## GIVEN INFORMATION:
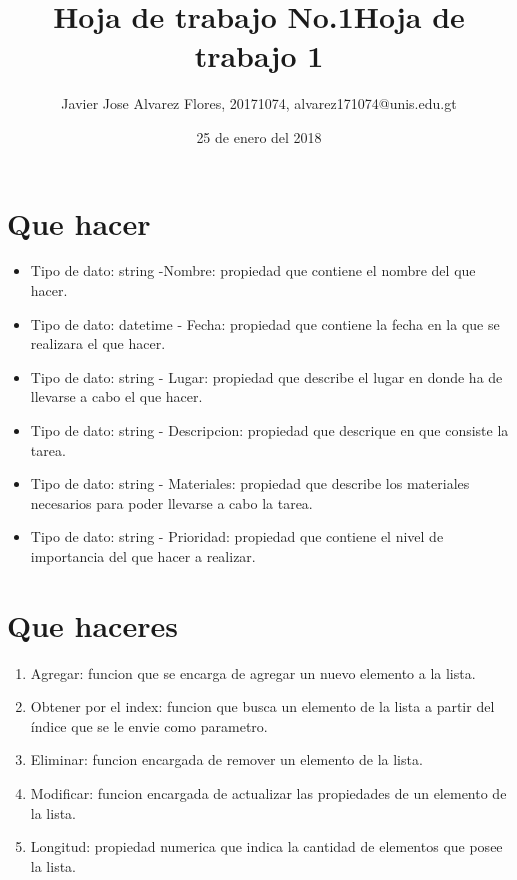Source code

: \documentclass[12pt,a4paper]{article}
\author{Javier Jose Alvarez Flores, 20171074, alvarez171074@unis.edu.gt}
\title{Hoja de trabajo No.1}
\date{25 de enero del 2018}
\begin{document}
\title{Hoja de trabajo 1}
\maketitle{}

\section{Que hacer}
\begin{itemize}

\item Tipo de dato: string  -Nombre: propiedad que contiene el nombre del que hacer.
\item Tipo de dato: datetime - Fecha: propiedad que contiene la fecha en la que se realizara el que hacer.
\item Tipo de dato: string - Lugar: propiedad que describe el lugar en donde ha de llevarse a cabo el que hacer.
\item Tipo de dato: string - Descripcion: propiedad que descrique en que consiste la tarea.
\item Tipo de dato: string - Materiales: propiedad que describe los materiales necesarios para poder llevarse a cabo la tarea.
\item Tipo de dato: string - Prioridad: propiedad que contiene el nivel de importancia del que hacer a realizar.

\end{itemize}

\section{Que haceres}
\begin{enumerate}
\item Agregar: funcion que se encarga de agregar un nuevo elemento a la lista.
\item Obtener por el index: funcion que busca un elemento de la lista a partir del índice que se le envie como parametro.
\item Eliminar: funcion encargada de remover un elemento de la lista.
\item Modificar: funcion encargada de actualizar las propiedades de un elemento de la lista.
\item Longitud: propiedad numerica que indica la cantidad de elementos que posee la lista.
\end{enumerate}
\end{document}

## WHAT TO WORK ON:
Each line from the one with "de enero del" through the end of the entries above must be set down exactly, both end lines included, and no other line may appear.

## ANSWER TO THE EXERCISE:
\date{25 de enero del 2018}
\begin{document}
\title{Hoja de trabajo 1}
\maketitle{}

\section{Que hacer}
\begin{itemize}

\item Tipo de dato: string  -Nombre: propiedad que contiene el nombre del que hacer.
\item Tipo de dato: datetime - Fecha: propiedad que contiene la fecha en la que se realizara el que hacer.
\item Tipo de dato: string - Lugar: propiedad que describe el lugar en donde ha de llevarse a cabo el que hacer.
\item Tipo de dato: string - Descripcion: propiedad que descrique en que consiste la tarea.
\item Tipo de dato: string - Materiales: propiedad que describe los materiales necesarios para poder llevarse a cabo la tarea.
\item Tipo de dato: string - Prioridad: propiedad que contiene el nivel de importancia del que hacer a realizar.

\end{itemize}

\section{Que haceres}
\begin{enumerate}
\item Agregar: funcion que se encarga de agregar un nuevo elemento a la lista.
\item Obtener por el index: funcion que busca un elemento de la lista a partir del índice que se le envie como parametro.
\item Eliminar: funcion encargada de remover un elemento de la lista.
\item Modificar: funcion encargada de actualizar las propiedades de un elemento de la lista.
\item Longitud: propiedad numerica que indica la cantidad de elementos que posee la lista.
\end{enumerate}
\end{document}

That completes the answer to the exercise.